-- Raw data follows --

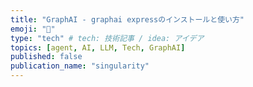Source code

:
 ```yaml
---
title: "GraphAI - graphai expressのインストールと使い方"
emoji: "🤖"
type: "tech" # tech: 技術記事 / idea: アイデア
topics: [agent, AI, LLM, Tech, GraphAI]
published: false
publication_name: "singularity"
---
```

-- Raw data concluded --

◆ **Goal of the exercise**
Quote each entry above verbatim and drop the pictures.

◆ **Solution to the problem**
Source code

:
 ```yaml
---
title: "GraphAI - graphai expressのインストールと使い方"
emoji: "🤖"
type: "tech" # tech: 技術記事 / idea: アイデア
topics: [agent, AI, LLM, Tech, GraphAI]
published: false
publication_name: "singularity"
---
```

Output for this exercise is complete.